一般的にいって、日本人は ヨーロッパやアメリカについては 実に多くのことを知っているわりに、インドに対しては 無知に近い状態のようです。私の大学時代にも インド建築史を教えられた記憶がありませんし、旅行のために インド建築関係の文献をさがしても、その現状は お寒い限りという他はありません。それだけに インドの旅はすべてが珍しく、毎日が 新しい驚きと発見の連続 という感じでした。
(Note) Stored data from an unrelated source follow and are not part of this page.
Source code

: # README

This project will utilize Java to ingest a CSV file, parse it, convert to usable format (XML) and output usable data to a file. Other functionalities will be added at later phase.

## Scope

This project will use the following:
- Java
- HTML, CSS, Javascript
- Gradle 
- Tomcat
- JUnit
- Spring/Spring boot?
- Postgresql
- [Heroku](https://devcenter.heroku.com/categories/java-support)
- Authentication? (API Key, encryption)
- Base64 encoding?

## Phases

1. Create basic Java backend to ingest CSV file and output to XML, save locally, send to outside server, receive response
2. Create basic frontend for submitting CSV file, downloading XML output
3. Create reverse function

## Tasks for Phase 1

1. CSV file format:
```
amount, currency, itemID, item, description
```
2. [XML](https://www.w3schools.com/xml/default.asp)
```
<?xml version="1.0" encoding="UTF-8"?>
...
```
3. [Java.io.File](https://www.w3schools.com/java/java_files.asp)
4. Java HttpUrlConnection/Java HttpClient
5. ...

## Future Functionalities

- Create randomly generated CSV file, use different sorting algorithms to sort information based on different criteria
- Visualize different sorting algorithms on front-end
インダス文明を建設したと言われるドラヴィダ民族は、インド・アーリヤ人の侵入によって 南へ押しやられ、現在のタミル・ナドゥ州に定住したのですが、中世になって ここで花開いたのが、南方型(ドラヴィダ様式)といわれる ヒンドゥ教寺院の数々です。とりわけ旅行者の眼を奪うのは 各寺院のゴプラム(門楼)であって、はじめて見るその異様な姿には肝を抜かれます。南方の強い陽ざしのもとに、椰子の木に囲まれて建つゴプラムの姿こそ 南インドの象徴といえましょう。 ゴプラムの原型というべき建築は カンチープラムのカイラサナータ寺院などに見ることができますが、ゴプラムとしてのスタイルが完成した 初期のものは、11世紀の建立といわれる タンジョールのブリハディーシュワラ寺院のものが優れています、背の高い本殿に対して このゴプラムの全体のプロポーションは ずんぐりして低層ですが、その造形は 孔雀をイメージしたのではないかと思えるほど、古拙でいながら 華麗です。後の時代に失われていく 大らかさや躍動感が、建築ばかりでなく 彫刻にもみなぎっています。
南インド最大の巡礼地 マドゥライのミーナクシ寺院では 巨大なゴプラムが9本も建ち並んで まことに壮観ですが、その造形自体は タンジョールのものと対照的です。時代が下るとともに、本殿は小さくとも ゴプラムは高く高く聳え立ち、ミーナクシ寺院の南ゴプラムは 50メートルにも達しました。頂上に登って棟石にまたがり、鴟尾(しび)と対座すると 少々 眩暈(めまい)がするほどですが、矩形の壮大な敷地内に 次から次へと増築して寺の規模を大きくしてきた跡が 手に取るようにわかります。